Ingredients:

  • 1 1/4 cups (156g) all-purpose flour, plus more for dusting
  • 1/2 teaspoon (2.5 ml) salt
  • 1/2 cup (113g) unsalted butter, very cold and cut into cubes
  • 1/4 cup (60 ml) vegetable shortening, very cold
  • 1/4 cup (60 ml) ice water, plus more if needed
  • 1 (15 ounce / 425g) can pumpkin puree (not pumpkin pie filling!)
  • 3 large eggs
  • 3/4 cup (150g) granulated sugar
  • 1/2 cup (100g) packed light brown sugar
  • 1 teaspoon (5ml) ground cinnamon
  • 1/2 teaspoon (2.5 ml) ground ginger
  • 1/4 teaspoon (1.25 ml) ground cloves
  • 1/4 teaspoon (1.25 ml) ground nutmeg
  • 1/4 teaspoon (1.25 ml) salt
  • 1 1/4 cups (300 ml) heavy cream
  • 1/2 cup (120 ml) whole milk
  • 1 teaspoon (5 ml) vanilla extract
  • optional: 1 tbsp (15ml) Bourbon or Dark Rum

Instructions:

  1. Combine flour and salt. Cut in butter and shortening.
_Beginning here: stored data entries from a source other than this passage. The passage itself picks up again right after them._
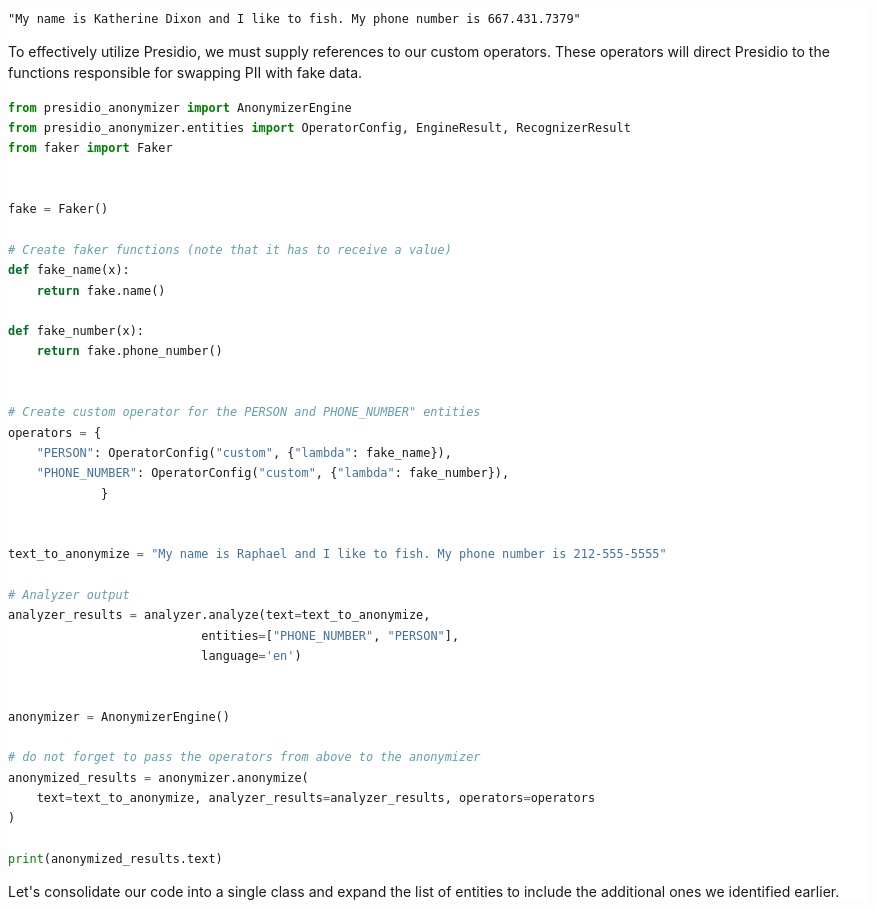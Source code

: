 
```
"My name is Katherine Dixon and I like to fish. My phone number is 667.431.7379"

```

To effectively utilize Presidio, we must supply references to our custom operators. These operators will direct Presidio to the functions responsible for swapping PII with fake data.


```python
from presidio_anonymizer import AnonymizerEngine
from presidio_anonymizer.entities import OperatorConfig, EngineResult, RecognizerResult
from faker import Faker


fake = Faker()

# Create faker functions (note that it has to receive a value)
def fake_name(x):
    return fake.name()

def fake_number(x):
    return fake.phone_number()


# Create custom operator for the PERSON and PHONE_NUMBER" entities
operators = {
    "PERSON": OperatorConfig("custom", {"lambda": fake_name}),
    "PHONE_NUMBER": OperatorConfig("custom", {"lambda": fake_number}),
             }


text_to_anonymize = "My name is Raphael and I like to fish. My phone number is 212-555-5555"

# Analyzer output
analyzer_results = analyzer.analyze(text=text_to_anonymize,
                           entities=["PHONE_NUMBER", "PERSON"],
                           language='en')


anonymizer = AnonymizerEngine()

# do not forget to pass the operators from above to the anonymizer
anonymized_results = anonymizer.anonymize(
    text=text_to_anonymize, analyzer_results=analyzer_results, operators=operators
)

print(anonymized_results.text)
```

Let's consolidate our code into a single class and expand the list of entities to include the additional ones we identified earlier.

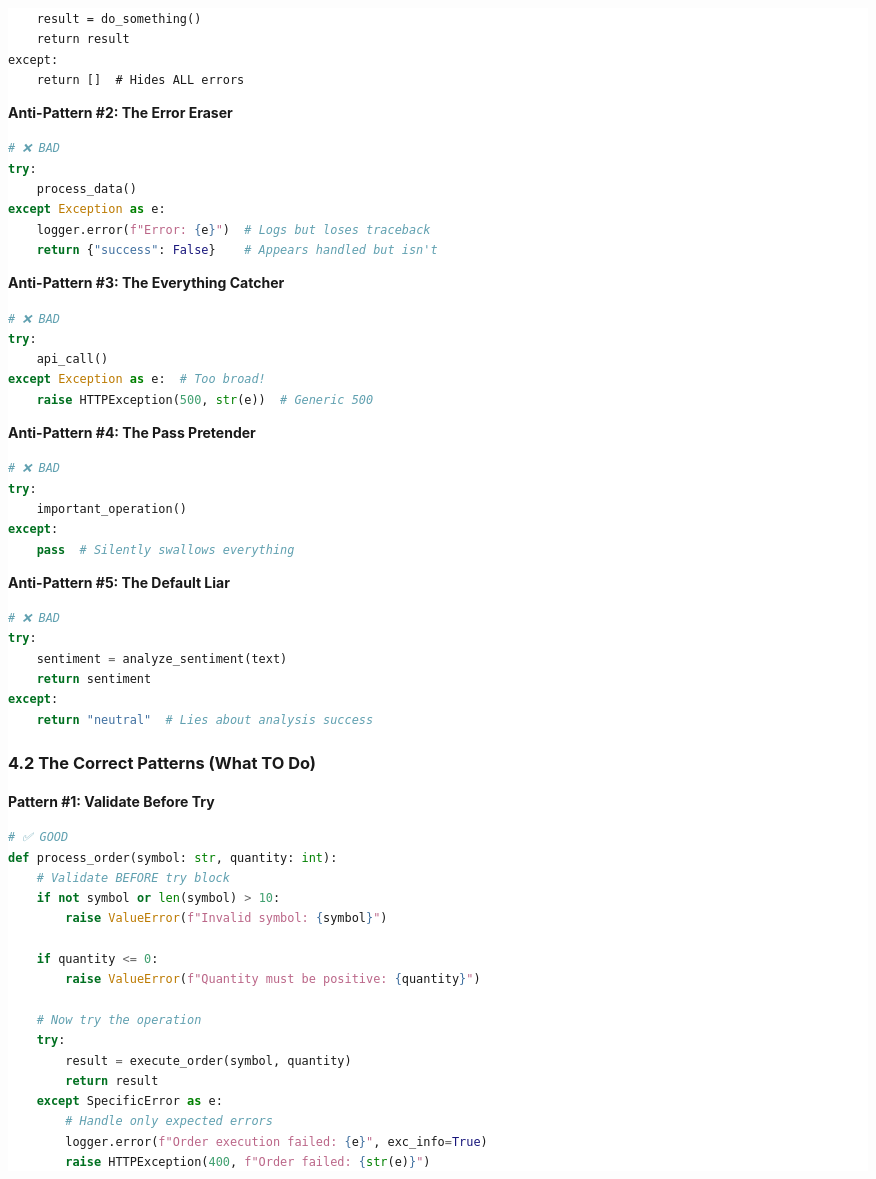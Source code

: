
 ```
    result = do_something()
    return result
except:
    return []  # Hides ALL errors
```

**Anti-Pattern #2: The Error Eraser**
```python
# ❌ BAD
try:
    process_data()
except Exception as e:
    logger.error(f"Error: {e}")  # Logs but loses traceback
    return {"success": False}    # Appears handled but isn't
```

**Anti-Pattern #3: The Everything Catcher**
```python
# ❌ BAD
try:
    api_call()
except Exception as e:  # Too broad!
    raise HTTPException(500, str(e))  # Generic 500
```

**Anti-Pattern #4: The Pass Pretender**
```python
# ❌ BAD
try:
    important_operation()
except:
    pass  # Silently swallows everything
```

**Anti-Pattern #5: The Default Liar**
```python
# ❌ BAD
try:
    sentiment = analyze_sentiment(text)
    return sentiment
except:
    return "neutral"  # Lies about analysis success
```

### 4.2 The Correct Patterns (What TO Do)

**Pattern #1: Validate Before Try**
```python
# ✅ GOOD
def process_order(symbol: str, quantity: int):
    # Validate BEFORE try block
    if not symbol or len(symbol) > 10:
        raise ValueError(f"Invalid symbol: {symbol}")
    
    if quantity <= 0:
        raise ValueError(f"Quantity must be positive: {quantity}")
    
    # Now try the operation
    try:
        result = execute_order(symbol, quantity)
        return result
    except SpecificError as e:
        # Handle only expected errors
        logger.error(f"Order execution failed: {e}", exc_info=True)
        raise HTTPException(400, f"Order failed: {str(e)}")
```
  2. Gradually add ice water until the dough comes together.
  3. Form into a disc, wrap in plastic, and chill.
  4. Whisk together pumpkin puree, eggs, sugars, spices, and salt in a large bowl.
  5. Stir in heavy cream, milk, vanilla extract, and bourbon (if using).
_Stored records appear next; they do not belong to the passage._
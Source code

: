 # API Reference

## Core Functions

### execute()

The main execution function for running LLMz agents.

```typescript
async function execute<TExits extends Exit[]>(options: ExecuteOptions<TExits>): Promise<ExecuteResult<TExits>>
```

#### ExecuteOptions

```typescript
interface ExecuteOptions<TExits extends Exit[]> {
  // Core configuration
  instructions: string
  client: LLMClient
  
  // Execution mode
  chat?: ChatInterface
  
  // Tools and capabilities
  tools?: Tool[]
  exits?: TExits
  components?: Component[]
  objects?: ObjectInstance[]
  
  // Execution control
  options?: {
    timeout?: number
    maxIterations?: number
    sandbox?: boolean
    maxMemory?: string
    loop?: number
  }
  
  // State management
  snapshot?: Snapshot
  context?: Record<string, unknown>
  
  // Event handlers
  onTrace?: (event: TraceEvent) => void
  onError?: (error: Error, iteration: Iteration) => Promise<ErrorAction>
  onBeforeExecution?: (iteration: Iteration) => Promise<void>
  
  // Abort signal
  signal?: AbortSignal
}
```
  6. Roll out the chilled dough and carefully transfer it to the pie plate.
  7. Crimp the edges of the crust.
  8. Pour the pumpkin filling into the crust.
  9. Bake in a preheated oven at 425°F (220°C) for 15 minutes, then reduce the temperature to 350°F (175°C) and bake for an additional 35-45 minutes, or until the filling is set but still slightly jiggly in the center. If the crust starts to brown too quickly, cover the edges with aluminum foil or a pie shield.
  10. Cool completely on a wire rack before serving.